[What you are asked to do]: Copy out all of the entries exactly as they appear.

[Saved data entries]
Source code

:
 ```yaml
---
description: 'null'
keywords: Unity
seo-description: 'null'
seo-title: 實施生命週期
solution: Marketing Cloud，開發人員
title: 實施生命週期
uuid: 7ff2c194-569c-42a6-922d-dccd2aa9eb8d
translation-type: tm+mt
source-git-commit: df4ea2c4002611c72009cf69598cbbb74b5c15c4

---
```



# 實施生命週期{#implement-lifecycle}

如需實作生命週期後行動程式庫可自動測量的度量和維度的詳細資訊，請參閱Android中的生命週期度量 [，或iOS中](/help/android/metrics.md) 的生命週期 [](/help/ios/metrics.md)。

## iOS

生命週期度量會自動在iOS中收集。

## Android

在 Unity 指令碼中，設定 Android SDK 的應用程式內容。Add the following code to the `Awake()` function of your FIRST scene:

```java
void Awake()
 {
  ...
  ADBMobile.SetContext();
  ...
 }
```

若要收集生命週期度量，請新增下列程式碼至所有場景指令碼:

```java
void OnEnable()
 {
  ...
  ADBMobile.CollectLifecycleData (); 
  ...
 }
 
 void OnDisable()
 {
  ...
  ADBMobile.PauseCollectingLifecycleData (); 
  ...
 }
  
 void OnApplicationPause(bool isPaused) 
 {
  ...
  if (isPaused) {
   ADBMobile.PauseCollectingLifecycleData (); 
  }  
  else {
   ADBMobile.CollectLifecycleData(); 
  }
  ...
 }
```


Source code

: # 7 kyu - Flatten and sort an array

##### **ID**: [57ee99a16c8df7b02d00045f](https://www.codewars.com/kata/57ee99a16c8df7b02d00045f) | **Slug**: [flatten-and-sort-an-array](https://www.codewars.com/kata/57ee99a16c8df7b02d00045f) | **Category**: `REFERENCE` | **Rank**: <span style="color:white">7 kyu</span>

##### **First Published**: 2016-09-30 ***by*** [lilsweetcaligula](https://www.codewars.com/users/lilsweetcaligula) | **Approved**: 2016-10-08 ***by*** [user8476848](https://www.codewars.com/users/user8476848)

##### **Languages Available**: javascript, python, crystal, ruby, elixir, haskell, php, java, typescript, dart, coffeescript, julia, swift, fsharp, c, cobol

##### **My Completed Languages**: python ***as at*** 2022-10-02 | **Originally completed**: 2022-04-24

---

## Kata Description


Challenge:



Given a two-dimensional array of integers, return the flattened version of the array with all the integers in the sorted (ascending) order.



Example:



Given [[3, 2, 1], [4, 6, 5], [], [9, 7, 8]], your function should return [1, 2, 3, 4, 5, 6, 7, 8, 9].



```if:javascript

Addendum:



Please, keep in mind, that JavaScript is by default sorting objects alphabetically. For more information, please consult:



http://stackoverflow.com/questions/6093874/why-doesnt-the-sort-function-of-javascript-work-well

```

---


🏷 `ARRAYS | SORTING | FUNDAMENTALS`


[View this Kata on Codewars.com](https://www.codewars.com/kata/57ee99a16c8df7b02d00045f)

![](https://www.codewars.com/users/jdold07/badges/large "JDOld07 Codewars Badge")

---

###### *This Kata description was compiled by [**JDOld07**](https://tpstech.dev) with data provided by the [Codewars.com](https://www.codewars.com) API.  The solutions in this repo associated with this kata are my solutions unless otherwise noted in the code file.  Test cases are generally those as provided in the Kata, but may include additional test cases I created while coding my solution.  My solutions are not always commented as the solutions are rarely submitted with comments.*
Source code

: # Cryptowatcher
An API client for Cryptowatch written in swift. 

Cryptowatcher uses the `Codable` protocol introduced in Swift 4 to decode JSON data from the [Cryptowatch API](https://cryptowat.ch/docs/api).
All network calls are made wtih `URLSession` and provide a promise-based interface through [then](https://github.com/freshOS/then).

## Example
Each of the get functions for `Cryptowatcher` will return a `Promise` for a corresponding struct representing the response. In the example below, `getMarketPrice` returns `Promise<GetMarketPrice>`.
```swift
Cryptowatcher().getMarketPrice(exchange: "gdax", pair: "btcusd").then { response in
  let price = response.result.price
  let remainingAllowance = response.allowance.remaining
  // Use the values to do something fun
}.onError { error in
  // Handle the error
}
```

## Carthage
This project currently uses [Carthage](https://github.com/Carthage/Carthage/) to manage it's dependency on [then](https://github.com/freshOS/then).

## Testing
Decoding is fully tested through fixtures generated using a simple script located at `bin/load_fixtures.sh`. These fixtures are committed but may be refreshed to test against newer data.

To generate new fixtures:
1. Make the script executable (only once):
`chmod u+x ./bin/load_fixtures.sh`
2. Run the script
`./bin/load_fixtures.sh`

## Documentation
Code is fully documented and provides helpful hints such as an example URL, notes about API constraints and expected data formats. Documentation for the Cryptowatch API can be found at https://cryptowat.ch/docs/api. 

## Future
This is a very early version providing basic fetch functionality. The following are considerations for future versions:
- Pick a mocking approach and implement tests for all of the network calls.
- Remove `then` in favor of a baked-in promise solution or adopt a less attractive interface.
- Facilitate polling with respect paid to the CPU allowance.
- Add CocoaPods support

[Answer section]:
Source code

:
 ```yaml
---
description: 'null'
keywords: Unity
seo-description: 'null'
seo-title: 實施生命週期
solution: Marketing Cloud，開發人員
title: 實施生命週期
uuid: 7ff2c194-569c-42a6-922d-dccd2aa9eb8d
translation-type: tm+mt
source-git-commit: df4ea2c4002611c72009cf69598cbbb74b5c15c4

---
```



# 實施生命週期{#implement-lifecycle}

如需實作生命週期後行動程式庫可自動測量的度量和維度的詳細資訊，請參閱Android中的生命週期度量 [，或iOS中](/help/android/metrics.md) 的生命週期 [](/help/ios/metrics.md)。

## iOS

生命週期度量會自動在iOS中收集。

## Android

在 Unity 指令碼中，設定 Android SDK 的應用程式內容。Add the following code to the `Awake()` function of your FIRST scene:

```java
void Awake()
 {
  ...
  ADBMobile.SetContext();
  ...
 }
```

若要收集生命週期度量，請新增下列程式碼至所有場景指令碼:

```java
void OnEnable()
 {
  ...
  ADBMobile.CollectLifecycleData (); 
  ...
 }
 
 void OnDisable()
 {
  ...
  ADBMobile.PauseCollectingLifecycleData (); 
  ...
 }
  
 void OnApplicationPause(bool isPaused) 
 {
  ...
  if (isPaused) {
   ADBMobile.PauseCollectingLifecycleData (); 
  }  
  else {
   ADBMobile.CollectLifecycleData(); 
  }
  ...
 }
```


Source code

: # 7 kyu - Flatten and sort an array

##### **ID**: [57ee99a16c8df7b02d00045f](https://www.codewars.com/kata/57ee99a16c8df7b02d00045f) | **Slug**: [flatten-and-sort-an-array](https://www.codewars.com/kata/57ee99a16c8df7b02d00045f) | **Category**: `REFERENCE` | **Rank**: <span style="color:white">7 kyu</span>

##### **First Published**: 2016-09-30 ***by*** [lilsweetcaligula](https://www.codewars.com/users/lilsweetcaligula) | **Approved**: 2016-10-08 ***by*** [user8476848](https://www.codewars.com/users/user8476848)

##### **Languages Available**: javascript, python, crystal, ruby, elixir, haskell, php, java, typescript, dart, coffeescript, julia, swift, fsharp, c, cobol

##### **My Completed Languages**: python ***as at*** 2022-10-02 | **Originally completed**: 2022-04-24

---

## Kata Description


Challenge:



Given a two-dimensional array of integers, return the flattened version of the array with all the integers in the sorted (ascending) order.



Example:



Given [[3, 2, 1], [4, 6, 5], [], [9, 7, 8]], your function should return [1, 2, 3, 4, 5, 6, 7, 8, 9].



```if:javascript

Addendum:



Please, keep in mind, that JavaScript is by default sorting objects alphabetically. For more information, please consult:



http://stackoverflow.com/questions/6093874/why-doesnt-the-sort-function-of-javascript-work-well

```

---


🏷 `ARRAYS | SORTING | FUNDAMENTALS`


[View this Kata on Codewars.com](https://www.codewars.com/kata/57ee99a16c8df7b02d00045f)

![](https://www.codewars.com/users/jdold07/badges/large "JDOld07 Codewars Badge")

---

###### *This Kata description was compiled by [**JDOld07**](https://tpstech.dev) with data provided by the [Codewars.com](https://www.codewars.com) API.  The solutions in this repo associated with this kata are my solutions unless otherwise noted in the code file.  Test cases are generally those as provided in the Kata, but may include additional test cases I created while coding my solution.  My solutions are not always commented as the solutions are rarely submitted with comments.*
Source code

: # Cryptowatcher
An API client for Cryptowatch written in swift. 

Cryptowatcher uses the `Codable` protocol introduced in Swift 4 to decode JSON data from the [Cryptowatch API](https://cryptowat.ch/docs/api).
All network calls are made wtih `URLSession` and provide a promise-based interface through [then](https://github.com/freshOS/then).

## Example
Each of the get functions for `Cryptowatcher` will return a `Promise` for a corresponding struct representing the response. In the example below, `getMarketPrice` returns `Promise<GetMarketPrice>`.
```swift
Cryptowatcher().getMarketPrice(exchange: "gdax", pair: "btcusd").then { response in
  let price = response.result.price
  let remainingAllowance = response.allowance.remaining
  // Use the values to do something fun
}.onError { error in
  // Handle the error
}
```

## Carthage
This project currently uses [Carthage](https://github.com/Carthage/Carthage/) to manage it's dependency on [then](https://github.com/freshOS/then).

## Testing
Decoding is fully tested through fixtures generated using a simple script located at `bin/load_fixtures.sh`. These fixtures are committed but may be refreshed to test against newer data.

To generate new fixtures:
1. Make the script executable (only once):
`chmod u+x ./bin/load_fixtures.sh`
2. Run the script
`./bin/load_fixtures.sh`

## Documentation
Code is fully documented and provides helpful hints such as an example URL, notes about API constraints and expected data formats. Documentation for the Cryptowatch API can be found at https://cryptowat.ch/docs/api. 

## Future
This is a very early version providing basic fetch functionality. The following are considerations for future versions:
- Pick a mocking approach and implement tests for all of the network calls.
- Remove `then` in favor of a baked-in promise solution or adopt a less attractive interface.
- Facilitate polling with respect paid to the CPU allowance.
- Add CocoaPods support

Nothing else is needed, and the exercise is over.